TASK OBJECTIVE — After locating "à cet article**" in the listing below, copy that line and each one after it exactly, ending with the line that has "- Décret n°2017-283 du 2 mars 2017 (V)".
--- DATA ---
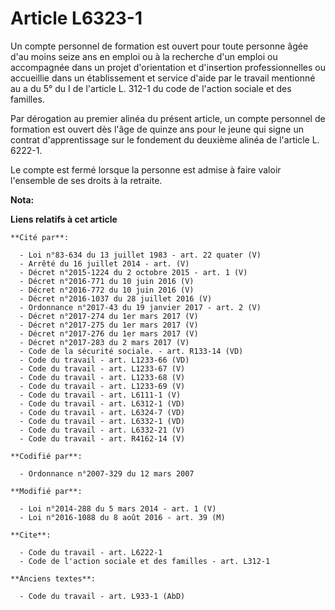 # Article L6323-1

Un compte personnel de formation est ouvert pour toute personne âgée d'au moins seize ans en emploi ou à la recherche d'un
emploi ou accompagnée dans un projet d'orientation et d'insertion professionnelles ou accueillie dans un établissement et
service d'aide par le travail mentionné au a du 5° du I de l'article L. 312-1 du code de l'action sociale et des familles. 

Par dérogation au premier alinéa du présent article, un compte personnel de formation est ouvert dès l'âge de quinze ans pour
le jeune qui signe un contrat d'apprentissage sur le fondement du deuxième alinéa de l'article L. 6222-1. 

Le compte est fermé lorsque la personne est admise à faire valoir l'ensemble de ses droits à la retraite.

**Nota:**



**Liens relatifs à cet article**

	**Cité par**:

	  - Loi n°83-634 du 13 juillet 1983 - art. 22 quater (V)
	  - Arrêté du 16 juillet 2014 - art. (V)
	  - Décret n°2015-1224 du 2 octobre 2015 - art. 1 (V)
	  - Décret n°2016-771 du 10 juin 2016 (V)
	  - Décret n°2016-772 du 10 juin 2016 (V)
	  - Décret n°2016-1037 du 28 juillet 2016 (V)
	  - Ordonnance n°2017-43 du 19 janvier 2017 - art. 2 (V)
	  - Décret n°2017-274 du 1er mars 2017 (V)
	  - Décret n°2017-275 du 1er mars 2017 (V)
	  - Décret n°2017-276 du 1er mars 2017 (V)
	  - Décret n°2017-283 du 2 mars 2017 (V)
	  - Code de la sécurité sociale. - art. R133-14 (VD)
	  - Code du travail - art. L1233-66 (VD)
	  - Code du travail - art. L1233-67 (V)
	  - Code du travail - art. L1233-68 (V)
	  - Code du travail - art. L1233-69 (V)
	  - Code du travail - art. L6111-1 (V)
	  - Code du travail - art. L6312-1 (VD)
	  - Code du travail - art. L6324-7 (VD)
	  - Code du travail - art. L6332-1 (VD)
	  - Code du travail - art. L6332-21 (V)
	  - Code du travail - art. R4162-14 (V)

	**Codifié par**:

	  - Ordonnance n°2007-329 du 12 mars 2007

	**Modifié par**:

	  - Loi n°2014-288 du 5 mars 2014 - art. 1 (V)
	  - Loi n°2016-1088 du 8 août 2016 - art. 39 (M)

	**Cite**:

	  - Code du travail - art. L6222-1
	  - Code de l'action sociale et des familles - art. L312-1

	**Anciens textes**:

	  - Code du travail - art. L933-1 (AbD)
---
RESPONSE —
**Liens relatifs à cet article**

	**Cité par**:

	  - Loi n°83-634 du 13 juillet 1983 - art. 22 quater (V)
	  - Arrêté du 16 juillet 2014 - art. (V)
	  - Décret n°2015-1224 du 2 octobre 2015 - art. 1 (V)
	  - Décret n°2016-771 du 10 juin 2016 (V)
	  - Décret n°2016-772 du 10 juin 2016 (V)
	  - Décret n°2016-1037 du 28 juillet 2016 (V)
	  - Ordonnance n°2017-43 du 19 janvier 2017 - art. 2 (V)
	  - Décret n°2017-274 du 1er mars 2017 (V)
	  - Décret n°2017-275 du 1er mars 2017 (V)
	  - Décret n°2017-276 du 1er mars 2017 (V)
	  - Décret n°2017-283 du 2 mars 2017 (V)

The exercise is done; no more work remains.